*** RECORDS FOR THE EXERCISE
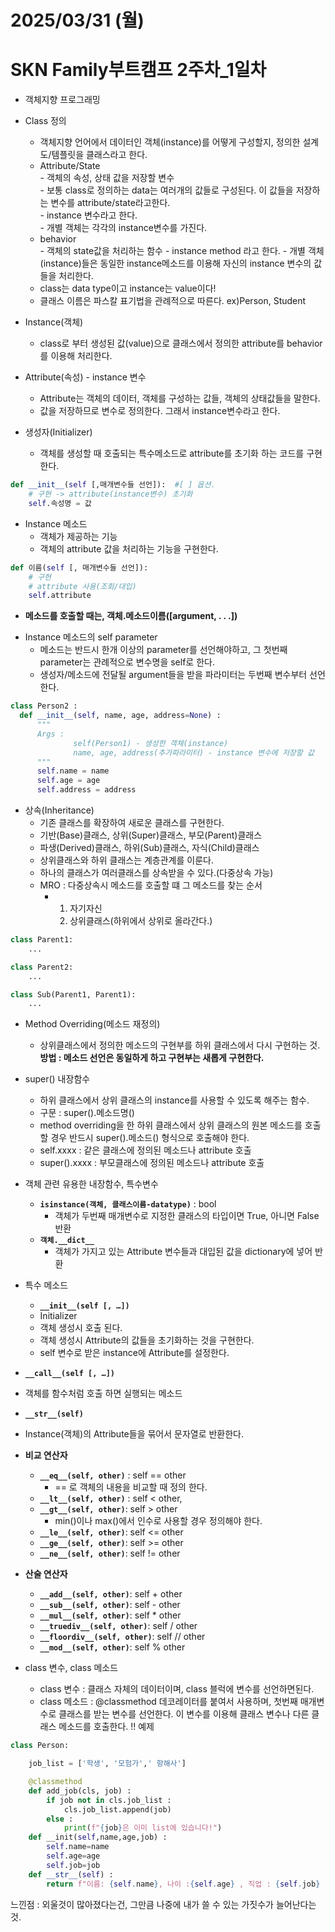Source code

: # 2025/03/31 (월)
# SKN Family부트캠프 2주차_1일차
- 객체지향 프로그래밍
- Class 정의
  * 객체지향 언어에서 데이터인 객체(instance)를 어떻게 구성할지, 정의한 설계도/템플릿을 클래스라고 한다.
  * Attribute/State <br>
          - 객체의 속성, 상태 값을 저장할 변수 <br>
          - 보통 class로 정의하는 data는 여러개의 값들로 구성된다. 이 값들을 저장하는 변수를 attribute/state라고한다. <br>
          - instance 변수라고 한다. <br>
          - 개별 객체는 각각의 instance변수를 가진다.<br>
  * behavior  <br>
        - 객체의 state값을 처리하는 함수
          - instance method 라고 한다.
          - 개별 객체(instance)들은 동일한 instance메소드를 이용해 자신의 instance 변수의 값들을 처리한다.
  * class는 data type이고 instance는 value이다!
  * 클래스 이름은 파스칼 표기법을 관례적으로 따른다. ex)Person, Student
 
- Instance(객체)
  * class로 부터 생성된 값(value)으로 클래스에서 정의한 attribute를 behavior를 이용해 처리한다. 
 
- Attribute(속성) - instance 변수
  * Attribute는 객체의 데이터, 객체를 구성하는 값들, 객체의 상태값들을 말한다.
  * 값을 저장하므로 변수로 정의한다. 그래서 instance변수라고 한다.
 
- 생성자(Initializer)
  * 객체를 생성할 때 호출되는 특수메소드로 attribute를 초기화 하는 코드를 구현한다.
```python
def __init__(self [,매개변수들 선언]):  #[ ] 옵션.
    # 구현 -> attribute(instance변수) 초기화
    self.속성명 = 값
```
- Instance 메소드
  * 객체가 제공하는 기능
  * 객체의 attribute 값을 처리하는 기능을 구현한다.
```python
def 이름(self [, 매개변수들 선언]):
    # 구현
    # attribute 사용(조회/대입)
    self.attribute
```    
  * **메소드를 호출할 때는, 객체.메소드이름([argument, . . .])**
 - Instance 메소드의 self parameter
   * 메소드는 반드시 한개 이상의 parameter를 선언해야하고, 그 첫번째 parameter는 관례적으로 변수명을 self로 한다.
   * 생성자/메소드에 전달될 argument들을 받을 파라미터는 두번째 변수부터 선언한다.
  ```python
class Person2 : 
    def __init__(self, name, age, address=None) :
        """
        Args : 
                self(Person1) - 생성한 객체(instance)
                name, age, address(추가파라미터) - instance 변수에 저장할 값
        """
        self.name = name
        self.age = age
        self.address = address
```    
- 상속(Inheritance)
  * 기존 클래스를 확장하여 새로운 클래스를 구현한다.
  * 기반(Base)클래스, 상위(Super)클래스, 부모(Parent)클래스
  * 파생(Derived)클래스, 하위(Sub)클래스, 자식(Child)클래스
  * 상위클래스와 하위 클래스는 계층관계를 이룬다.
  * 하나의 클래스가 여러클래스를 상속받을 수 있다.(다중상속 가능)
  * MRO : 다중상속시 메소드를 호출할 떄 그 메소드를 찾는 순서
    - 1. 자기자신
      2. 상위클래스(하위에서 상위로 올라간다.)
```python
class Parent1:
    ...

class Parent2:
    ...

class Sub(Parent1, Parent1):
    ...
```
- Method Overriding(메소드 재정의)
  * 상위클래스에서 정의한 메소드의 구현부를 하위 클래스에서 다시 구현하는 것.<br>
  **방법 : 메소드 선언은 동일하게 하고 구현부는 새롭게 구현한다.**

- super() 내장함수
  * 하위 클래스에서 상위 클래스의 instance를 사용할 수 있도록 해주는 함수.
  * 구문 : super().메소드명()
  * method overriding을 한 하위 클래스에서 상위 클래스의 원본 메소드를 호출할 경우 반드시 super().메소드() 형식으로 호출해야 한다.
  * self.xxxx : 같은 클래스에 정의된 메소드나 attribute 호출
  * super().xxxx : 부모클래스에 정의된 메소드나 attribute 호출
 
- 객체 관련 유용한 내장함수, 특수변수
  * **`isinstance(객체, 클래스이름-datatype)`** : bool
    - 객체가 두번째 매개변수로 지정한 클래스의 타입이면 True, 아니면 False 반환
  *  **`객체.__dict__`**
     - 객체가 가지고 있는 Attribute 변수들과 대입된 값을 dictionary에 넣어 반환
  
- 특수 메소드
  -   **`__init__(self [, …])`**
    -   Initializer
    -   객체 생성시 호출 된다.
    -   객체 생성시 Attribute의 값들을 초기화하는 것을 구현한다.
    -   self 변수로 받은 instance에 Attribute를 설정한다.
-   **`__call__(self [, …])`**
  * 객체를 함수처럼 호출 하면 실행되는 메소드
-  **`__str__(self)`**
  * Instance(객체)의 Attribute들을 묶어서 문자열로 반환한다.
- **비교 연산자**
    -   **`__eq__(self, other)`** : self == other
        -   == 로 객체의 내용을 비교할 때 정의 한다.
    -   **`__lt__(self, other)`** : self < other,
    -   **`__gt__(self, other)`**: self > other
        -   min()이나 max()에서 인수로 사용할 경우 정의해야 한다.
    -   **`__le__(self, other)`**: self <= other
    -   **`__ge__(self, other)`**: self >= other
    -   **`__ne__(self, other)`**: self != other

-   **산술 연산자**
    -   **`__add__(self, other)`**: self + other
    -   **`__sub__(self, other)`**: self - other
    -   **`__mul__(self, other)`**: self \* other
    -   **`__truediv__(self, other)`**: self / other
    -   **`__floordiv__(self, other)`**: self // other
    -   **`__mod__(self, other)`**: self % other


- class 변수, class 메소드
  * class 변수 : 클래스 자체의 데이터이며, class 블럭에 변수를 선언하면된다.
  * class 메소드 : @classmethod 데코레이터를 붙여서 사용하며, 첫번째 매개변수로 클래스를 받는 변수를 선언한다. 이 변수를 이용해 클래스 변수나 다른 클래스 메소드를 호출한다.
 !! 예제
```python
class Person:

    job_list = ['학생', '모험가',' 항해사']

    @classmethod
    def add_job(cls, job) :
        if job not in cls.job_list :
            cls.job_list.append(job)
        else :
            print(f"{job}은 이미 list에 있습니다!")
    def __init(self,name,age,job) : 
        self.name=name
        self.age=age
        self.job=job
    def __str__(self) : 
        return f"이름: {self.name}, 나이 :{self.age} , 직업 : {self.job} " 
```

느낀점 : 외울것이 많아졌다는건, 그만큼 나중에 내가 쓸 수 있는 가짓수가 늘어난다는 것.
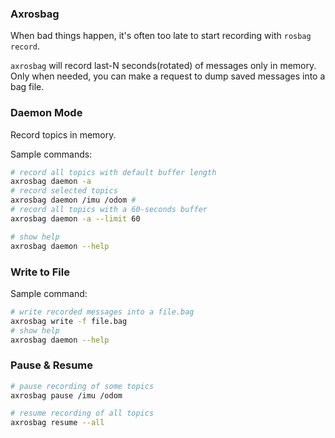 ### Axrosbag

When bad things happen, it's often too late to start recording with `rosbag record`.

`axrosbag` will record last-N seconds(rotated) of messages only in memory.
Only when needed, you can make a request to dump saved messages into a bag file.

### Daemon Mode

Record topics in memory.

Sample commands:

```bash
# record all topics with default buffer length
axrosbag daemon -a
# record selected topics
axrosbag daemon /imu /odom #
# record all topics with a 60-seconds buffer
axrosbag daemon -a --limit 60

# show help
axrosbag daemon --help
```

### Write to File

Sample command:

```bash
# write recorded messages into a file.bag
axrosbag write -f file.bag
# show help
axrosbag daemon --help
```

### Pause & Resume

```bash
# pause recording of some topics
axrosbag pause /imu /odom

# resume recording of all topics
axrosbag resume --all
```
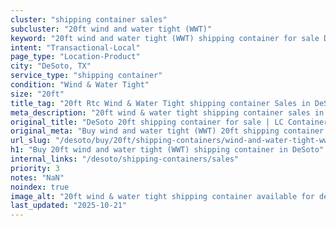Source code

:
 ```yaml
---
cluster: "shipping container sales"
subcluster: "20ft wind and water tight (WWT)"
keyword: "20ft wind and water tight (WWT) shipping container for sale DeSoto, TX"
intent: "Transactional-Local"
page_type: "Location-Product"
city: "DeSoto, TX"
service_type: "shipping container"
condition: "Wind & Water Tight"
size: "20ft"
title_tag: "20ft Rtc Wind & Water Tight shipping container Sales in DeSoto | LC Container"
meta_description: "20ft wind & water tight shipping container sales in DeSoto. Fast delivery, competitive pricing. Serving shipping containers area. Quote ID: 1IZ. Call (214) 524-4168 for your free quote today."
original_title: "DeSoto 20ft shipping container for sale | LC Container"
original_meta: "Buy wind and water tight (WWT) 20ft shipping container sale with local delivery in DeSoto, TX. LC Container — local Since 2003. Request a fast quote today."
url_slug: "/desoto/buy/20ft/shipping-containers/wind-and-water-tight-wwt"
h1: "Buy 20ft wind and water tight (WWT) shipping container in DeSoto"
internal_links: "/desoto/shipping-containers/sales"
priority: 3
notes: "NaN"
noindex: true
image_alt: "20ft wind & water tight shipping container available for delivery in DeSoto"
last_updated: "2025-10-21"
---
```


<!-- TODO: Add unique city/inventory copy, images, and internal links here. -->
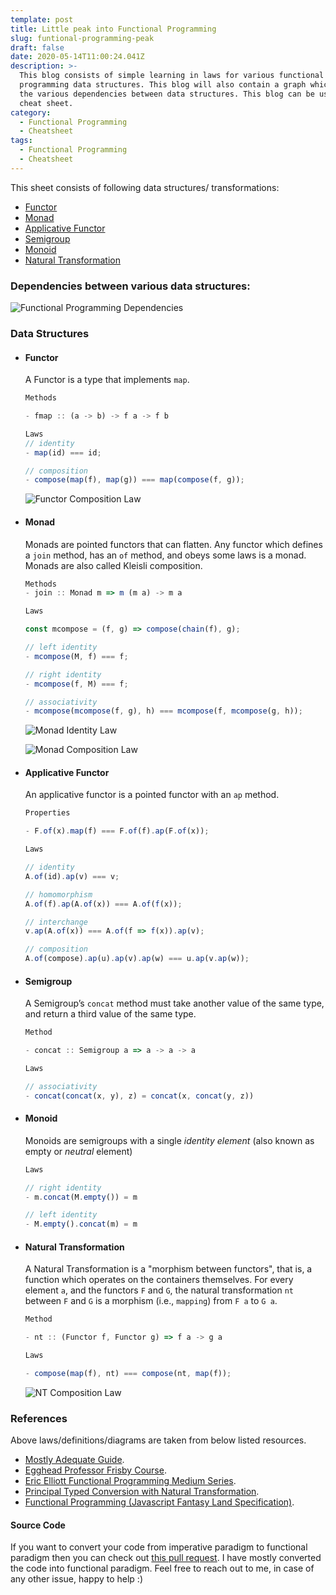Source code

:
 ```yaml
---
template: post
title: Little peak into Functional Programming
slug: funtional-programming-peak
draft: false
date: 2020-05-14T11:00:24.041Z
description: >-
  This blog consists of simple learning in laws for various functional
  programming data structures. This blog will also contain a graph which shows
  the various dependencies between data structures. This blog can be used as a
  cheat sheet.
category:
  - Functional Programming
  - Cheatsheet
tags:
  - Functional Programming
  - Cheatsheet
---
```

This sheet consists of following data structures/ transformations:

* [Functor](#functor)
* [Monad](#monad)
* [Applicative Functor](#applicative-functor)
* [Semigroup](#sesmigroup)
* [Monoid](#monoid)
* [Natural Transformation](#natural-transformation)

### Dependencies between various data structures:

![Functional Programming Dependencies](/media/fpds.png "Functional Programming Dependencies")

### Data Structures

* #### Functor

  A Functor is a type that implements `map`.

  ```javascript
  Methods

  - fmap :: (a -> b) -> f a -> f b

  Laws
  // identity
  - map(id) === id;

  // composition
  - compose(map(f), map(g)) === map(compose(f, g));
  ```

  ![Functor Composition Law](/media/functor_laws.png "Functor Composition Law")
* #### Monad

  Monads are pointed functors that can flatten. Any functor which defines a `join` method, has an `of` method, and obeys some laws is a monad. Monads are also called Kleisli composition.

  ```javascript
  Methods
  - join :: Monad m => m (m a) -> m a

  Laws

  const mcompose = (f, g) => compose(chain(f), g);

  // left identity
  - mcompose(M, f) === f;

  // right identity
  - mcompose(f, M) === f;

  // associativity
  - mcompose(mcompose(f, g), h) === mcompose(f, mcompose(g, h));
  ```

  ![Monad Identity Law](/media/monad-identity.png "Monad Identity Law")

  ![Monad Composition Law](/media/monad-law.png "Monad Composition Law")
* #### Applicative Functor

  An applicative functor is a pointed functor with an `ap` method.

  ```javascript
  Properties

  - F.of(x).map(f) === F.of(f).ap(F.of(x));

  Laws

  // identity
  A.of(id).ap(v) === v;

  // homomorphism
  A.of(f).ap(A.of(x)) === A.of(f(x));

  // interchange
  v.ap(A.of(x)) === A.of(f => f(x)).ap(v);

  // composition
  A.of(compose).ap(u).ap(v).ap(w) === u.ap(v.ap(w));
  ```
* #### Semigroup

  A Semigroup’s `concat` method must take another value of the same type, and return a third value of the same type.

  ```javascript
  Method

  - concat :: Semigroup a => a -> a -> a

  Laws

  // associativity
  - concat(concat(x, y), z) = concat(x, concat(y, z))
  ```
* #### Monoid

  Monoids are semigroups with a single *identity element* (also known as empty or *neutral* element)

  ```javascript
  Laws

  // right identity
  - m.concat(M.empty()) = m

  // left identity
  - M.empty().concat(m) = m
  ```
* #### Natural Transformation

  A Natural Transformation is a "morphism between functors", that is, a function which operates on the containers themselves. For every element `a`, and the functors `F` and `G`, the natural transformation `nt` between `F` and `G` is a morphism (i.e., `mapping`) from `F a` to `G a`.

  ```javascript
  Method

  - nt :: (Functor f, Functor g) => f a -> g a

  Laws

  - compose(map(f), nt) === compose(nt, map(f));
  ```

  ![NT Composition Law](/media/ntlaws.png "NT Composition Law")

### References

Above laws/definitions/diagrams are taken from below listed resources.

* [Mostly Adequate Guide](https://mostly-adequate.gitbooks.io/mostly-adequate-guide). 
* [Egghead Professor Frisby Course](https://egghead.io/courses/professor-frisby-introduces-composable-functional-javascript).
* [Eric Elliott Functional Programming Medium Series](https://medium.com/javascript-scene/composing-software-an-introduction-27b72500d6ea).
* [Principal Typed Conversion with Natural Transformation](https://medium.com/@kelleyalex/principled-type-conversions-with-natural-transformations-37cdb31d8ede).
* [Functional Programming (Javascript Fantasy Land Specification)](https://sanderv1992.github.io/fp/).

#### Source Code

If you want to convert your code from imperative paradigm to functional paradigm then you can check out [this pull request](https://github.com/nimish-gupta/get-oss/pull/4). I have mostly converted the code into functional paradigm. Feel free to reach out to me, in case of any other issue, happy to help :)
******
PROBLEM TO WORK ON:
From the listing above, output exactly the run of lines that starts with the line containing "따른다. ex)Person, Student" and ends with the line containing "객체가 제공하는 기능".

RESULT OF THIS EXERCISE:
  * 클래스 이름은 파스칼 표기법을 관례적으로 따른다. ex)Person, Student
 
- Instance(객체)
  * class로 부터 생성된 값(value)으로 클래스에서 정의한 attribute를 behavior를 이용해 처리한다. 
 
- Attribute(속성) - instance 변수
  * Attribute는 객체의 데이터, 객체를 구성하는 값들, 객체의 상태값들을 말한다.
  * 값을 저장하므로 변수로 정의한다. 그래서 instance변수라고 한다.
 
- 생성자(Initializer)
  * 객체를 생성할 때 호출되는 특수메소드로 attribute를 초기화 하는 코드를 구현한다.
```python
def __init__(self [,매개변수들 선언]):  #[ ] 옵션.
    # 구현 -> attribute(instance변수) 초기화
    self.속성명 = 값
```
- Instance 메소드
  * 객체가 제공하는 기능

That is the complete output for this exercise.